Edwin Moses was the most dominant athlete ever in his event, winning 122 consecutive races – including 107 consecutive finals! – and two Olympic gold medals over a nearly 10-year span in the 400-meter hurdles.
But one of the United States’ all-time track stars did not always seem bound for greatness. As a high schooler, he tried football and basketball before settling on track. “I found that I enjoyed individual sports much more,” Moses said in an interview. “Everything is cut and dry; nothing is arbitrary. It’s just a matter of getting to the finish line first.”
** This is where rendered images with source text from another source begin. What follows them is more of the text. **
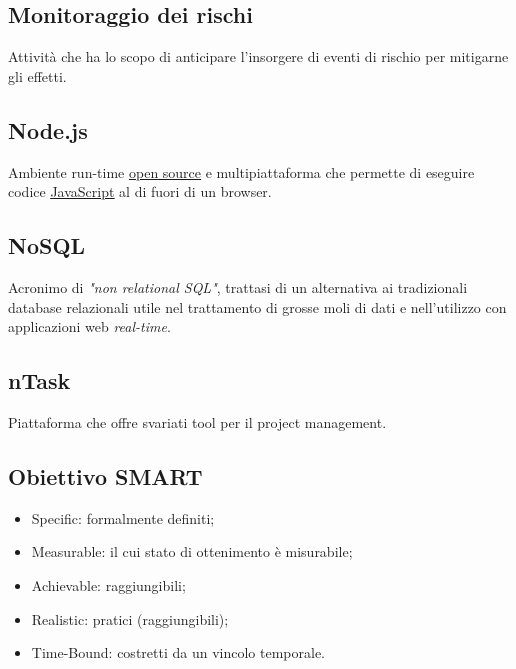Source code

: 	\subsection{Monitoraggio dei rischi}
	\label{sec:monitoraggiorischi}
	Attività che ha lo scopo di anticipare l'insorgere di eventi di rischio per mitigarne gli effetti.	
	
\newpage

	\subsection{Node.js}
	\label{sec:nodejs}
	Ambiente run-time \underline{\hyperref[sec:opensource]{open source}} e multipiattaforma che permette di eseguire codice \underline{\hyperref[sec:javascript]{JavaScript}} al di fuori di un browser.

	\subsection{NoSQL}
	\label{sec:nosql}
	Acronimo di \emph{"non relational SQL"}, trattasi di un alternativa ai tradizionali database relazionali utile nel trattamento di grosse moli di dati e nell'utilizzo con applicazioni web \emph{real-time}.
	\newpage

	\subsection{nTask}
	\label{sec:ntask}	
	Piattaforma che offre svariati tool per il project management.


	\subsection{Obiettivo SMART}
	\label{sec:smart}
	\begin{itemize}
			\item Specific: formalmente definiti;
			\item Measurable: il cui stato di ottenimento è misurabile;
			\item Achievable: raggiungibili;
			\item Realistic: pratici (raggiungibili);
			\item Time-Bound: costretti da un vincolo temporale.
		\end{itemize}

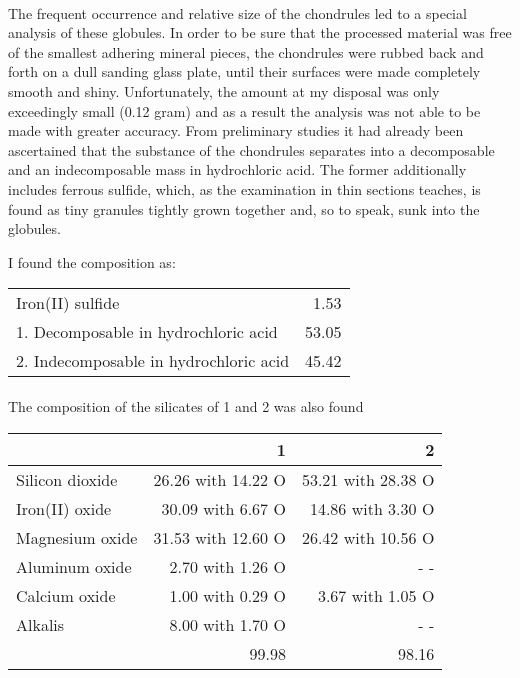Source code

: \documentclass[a4paper, 12pt, oneside]{article}
\begin{document}
\paragraph{}
The frequent occurrence and relative size of the chondrules led to a special analysis of these globules. In order to be sure that the processed material was free of the smallest adhering mineral pieces, the chondrules were rubbed back and forth on a dull sanding glass plate, until their surfaces were made completely smooth and shiny. Unfortunately, the amount at my disposal was only exceedingly small (0.12 gram) and as a result the analysis was not able to be made with greater accuracy. From preliminary studies it had already been ascertained that the substance of the chondrules separates into a decomposable and an indecomposable mass in hydrochloric acid. The former additionally includes ferrous sulfide, which, as the examination in thin sections teaches, is found as tiny granules tightly grown together and, so to speak, sunk into the globules.

I found the composition as:
\begin{center}
    \begin{tabular}{l r}
        Iron(II) sulfide & 1.53\\
        1. Decomposable in hydrochloric acid & 53.05\\
        2. Indecomposable in hydrochloric acid & 45.42\\
    \end{tabular}
\end{center}
\paragraph{}
The composition of the silicates of 1 and 2 was also found  
\begin{center}
    \begin{tabular}{|l|r|r|}
        \hline
        & 1 & 2\\\hline
        Silicon dioxide & 26.26 with 14.22 O & 53.21 with 28.38 O\\\hline
        Iron(II) oxide & 30.09 with 6.67 O & 14.86 with 3.30 O\\\hline
        Magnesium oxide & 31.53 with 12.60 O & 26.42 with 10.56 O\\\hline
        Aluminum oxide & 2.70 with 1.26 O & - -\\\hline
        Calcium oxide & 1.00 with 0.29 O & 3.67 with 1.05 O\\\hline
        Alkalis & 8.00 with 1.70 O & - -\\\hline
        & 99.98 & 98.16\\
        \hline
    \end{tabular}
\end{center}
\end{document}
He received an academic to college, choosing to attend Morehouse College – which did field a track team but did not have its own track – and majored in physics. And he arrived on the world stage without much buildup – the Montreal 1976 Olympic Games were his first international meet. But Moses sure made a splash, setting a world record of 47.63 to claim his first gold medal. It was the only gold medal won by an American man in track and field in Montreal.
“In 1974 or 1975, if someone had told me I was going to be an Olympic champion, I would not have believed it,” Moses said years later. “Even in 1976, I’d not have believed it.”
The American boycott of the Moscow 1980 Olympic Games prevented Moses from defending his gold medal, but he was back atop the medal podium at the Los Angeles 1984 Olympic Games, where he also was selected to say the Olympic Oath.
Moses’ winning streak came to an end in 1987. At the Seoul 1988 Olympic Games, Moses took bronze in the 400-meter hurdles, even though his time was faster than his gold medal runs in 1976 and 1984.
Moses earned a graduate degree from Pepperdine University and later became a leading sports activist. He was chairman of the Laureus World Sports Academy and was outspoken in the effort to purge performance-enhancing drugs from track and field.